Challenging airport expansion by outlining vital flaws in the Government’s decision
H&F Council Leader, Cllr Stephen Cowan, left, with other council leaders outside court
H&F Council is among local authorities who have begun an appeal against the High Court decision in May to throw out an initial legal challenge against plans to expand Heathrow with a third runway.
Proceedings began at the High Court today, 17 October and run until 24 October. H&F is joined in the action by the Mayor of London, Greenpeace and four other affected local authorities, who say they are committed to protecting their residents from the damaging effects of Heathrow expansion.
At the Court of Appeal they aim to outline vital flaws in the Government’s decision to give the go ahead to a third runway at the West London airport.
The councils – Wandsworth, Richmond upon Thames, Hillingdon, Hammersmith & Fulham and Windsor and Maidenhead – will say that that the Government failed to properly consider the full impact of expansion on noise, health and the environment and that the Airports National Policy Statement should therefore be quashed.
Lawyers for the group will spell out how the Government’s deliberate failure to identify the whole area that could be affected by noise from a hugely expanded Heathrow fatally undermined the decision to go ahead.
Ministers consulted on a single set of speculative flightpaths. The councils say that if it was not possible to identify actual flightpaths – as the Government and the airport claimed– they should have identified all the areas where flightpaths might be located. Papers disclosed in the case show the Government was worried that if it did reveal the true extent of the risk then support for Heathrow expansion would be lost.
The Government also failed to apply its own policy on noise limits. In June 2018 it had decided that the threshold should be 51 units of noise measurement. But in deciding if Heathrow should go ahead it applied a higher threshold of 54.

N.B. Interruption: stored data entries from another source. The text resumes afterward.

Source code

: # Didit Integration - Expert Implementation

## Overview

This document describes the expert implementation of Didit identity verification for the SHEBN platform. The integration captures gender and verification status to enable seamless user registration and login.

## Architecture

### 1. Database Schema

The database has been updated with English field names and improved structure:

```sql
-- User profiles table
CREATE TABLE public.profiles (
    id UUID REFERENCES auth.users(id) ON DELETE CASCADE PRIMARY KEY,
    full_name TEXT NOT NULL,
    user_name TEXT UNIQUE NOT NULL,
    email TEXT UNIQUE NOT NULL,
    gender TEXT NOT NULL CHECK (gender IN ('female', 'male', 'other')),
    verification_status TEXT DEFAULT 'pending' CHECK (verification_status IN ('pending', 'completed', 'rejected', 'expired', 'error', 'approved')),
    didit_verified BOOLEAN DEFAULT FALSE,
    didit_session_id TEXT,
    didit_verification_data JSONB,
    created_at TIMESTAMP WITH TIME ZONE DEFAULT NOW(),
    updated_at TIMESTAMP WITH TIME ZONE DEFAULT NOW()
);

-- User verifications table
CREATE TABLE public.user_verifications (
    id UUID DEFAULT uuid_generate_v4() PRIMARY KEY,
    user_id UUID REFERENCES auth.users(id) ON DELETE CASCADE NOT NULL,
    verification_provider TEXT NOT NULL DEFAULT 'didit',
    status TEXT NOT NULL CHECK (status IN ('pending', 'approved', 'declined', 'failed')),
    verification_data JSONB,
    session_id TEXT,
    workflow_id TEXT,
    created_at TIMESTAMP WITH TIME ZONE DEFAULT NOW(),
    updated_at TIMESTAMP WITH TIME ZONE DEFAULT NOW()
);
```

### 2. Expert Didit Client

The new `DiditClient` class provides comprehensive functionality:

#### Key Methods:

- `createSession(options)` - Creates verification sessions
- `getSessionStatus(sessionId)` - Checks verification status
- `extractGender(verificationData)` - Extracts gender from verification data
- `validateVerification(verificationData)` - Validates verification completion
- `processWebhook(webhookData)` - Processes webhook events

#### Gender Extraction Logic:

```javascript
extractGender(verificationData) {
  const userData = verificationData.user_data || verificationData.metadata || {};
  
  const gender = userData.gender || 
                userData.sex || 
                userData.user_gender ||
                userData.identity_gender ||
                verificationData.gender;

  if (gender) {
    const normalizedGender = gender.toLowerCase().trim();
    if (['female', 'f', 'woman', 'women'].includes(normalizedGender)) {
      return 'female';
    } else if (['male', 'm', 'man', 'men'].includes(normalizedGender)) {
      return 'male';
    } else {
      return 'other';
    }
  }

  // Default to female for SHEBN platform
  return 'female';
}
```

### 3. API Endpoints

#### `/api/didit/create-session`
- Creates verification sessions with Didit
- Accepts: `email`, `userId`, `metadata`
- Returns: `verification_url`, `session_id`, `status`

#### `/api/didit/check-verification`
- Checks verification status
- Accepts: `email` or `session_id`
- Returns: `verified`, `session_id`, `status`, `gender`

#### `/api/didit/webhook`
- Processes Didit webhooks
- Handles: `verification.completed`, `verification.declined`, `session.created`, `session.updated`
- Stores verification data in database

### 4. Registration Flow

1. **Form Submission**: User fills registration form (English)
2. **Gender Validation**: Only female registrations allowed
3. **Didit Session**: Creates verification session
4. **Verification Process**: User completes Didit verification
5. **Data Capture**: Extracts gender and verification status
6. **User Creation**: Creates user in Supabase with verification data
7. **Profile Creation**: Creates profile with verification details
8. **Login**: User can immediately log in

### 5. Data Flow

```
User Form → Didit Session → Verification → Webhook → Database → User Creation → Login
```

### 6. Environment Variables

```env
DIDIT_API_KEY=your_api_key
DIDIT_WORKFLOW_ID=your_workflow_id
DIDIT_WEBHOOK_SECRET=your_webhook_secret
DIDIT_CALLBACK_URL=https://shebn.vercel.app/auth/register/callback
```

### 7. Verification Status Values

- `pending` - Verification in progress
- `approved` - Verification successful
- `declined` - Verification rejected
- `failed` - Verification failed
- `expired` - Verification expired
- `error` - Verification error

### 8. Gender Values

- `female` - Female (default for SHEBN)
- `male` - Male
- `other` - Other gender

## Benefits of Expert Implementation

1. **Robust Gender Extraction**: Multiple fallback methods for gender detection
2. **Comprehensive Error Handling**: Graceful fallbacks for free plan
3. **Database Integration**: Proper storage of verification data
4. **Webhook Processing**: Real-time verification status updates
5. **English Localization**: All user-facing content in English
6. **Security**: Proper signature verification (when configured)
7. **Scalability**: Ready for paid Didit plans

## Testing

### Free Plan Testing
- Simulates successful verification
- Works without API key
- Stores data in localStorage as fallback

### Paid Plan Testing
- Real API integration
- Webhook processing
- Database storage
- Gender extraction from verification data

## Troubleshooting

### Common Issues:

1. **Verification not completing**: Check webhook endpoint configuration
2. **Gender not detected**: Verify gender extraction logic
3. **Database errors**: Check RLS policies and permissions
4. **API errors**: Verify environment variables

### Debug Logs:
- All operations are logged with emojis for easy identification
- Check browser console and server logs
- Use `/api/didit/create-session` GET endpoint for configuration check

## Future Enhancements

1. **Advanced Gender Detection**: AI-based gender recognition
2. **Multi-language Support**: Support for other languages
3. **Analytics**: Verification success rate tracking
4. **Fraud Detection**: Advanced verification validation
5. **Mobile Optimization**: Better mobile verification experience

This change had the effect of dramatically reducing the numbers assessed to be disturbed by noise – thus again concealing the size of the population likely to be affected and minimising the number of people alerted to the threat of intolerable noise.
The councils will say that the Strategic Environmental Assessment (SEA) which is the process by which detailed environmental considerations are built into plans was also defective in failing to consider how the Airports National Policy Statement (ANPS) backing expansion at Heathrow related to all relevant local plans - including the Hillingdon Local Plan and the Mayor’s London Carbon Plan.
They will also argue that the Secretary of State was wrong to reject Gatwick as an alternative to Heathrow on the grounds that expansion at this location might threaten a species of orchid.
Cllr Stephen Cowan, Leader of Hammersmith & Fulham Council, pictured above with other council leaders, said: ""The Government has chosen to deliberately ignore the huge environmental damage Heathrow’s proposed third runway will cause.
"Meanwhile, its own figures demonstrate Britain will gain a negligible return on the £18billion of taxpayers’ money the government is proposing to throw at this scheme. There’s plenty of greener, better initiatives that such huge sums could be spent on which would produce the economic growth our country needs."
Cllr Ravi Govindia, Leader of neighbouring Wandsworth Council said: "The third runway will have devastating consequences for the health of Londoners. It is also becoming clearer by the day that expansion will play havoc with the Government’s zero carbon targets.
"The latest advice to the Government from the Climate Change Committee, which includes reduced assumptions on aviation growth, makes it clear that current planned additional capacity in London, including the third runway, is likely to leave at most very limited room for growth at regional airports.
"Heathrow’s insatiable desire for growth is bad news for airports everywhere else in the country – and bad news for people wanting to fly from their local airport. The Government should be ordered to tear up its ANPS and start again taking account of what we now know about climate change impacts and the effects of tougher zero carbon targets on the rest of the UK."
The Court of Appeal will begin hearing the appeals from the councils and other groups on 17 October. The hearings are expected to conclude on 23 October.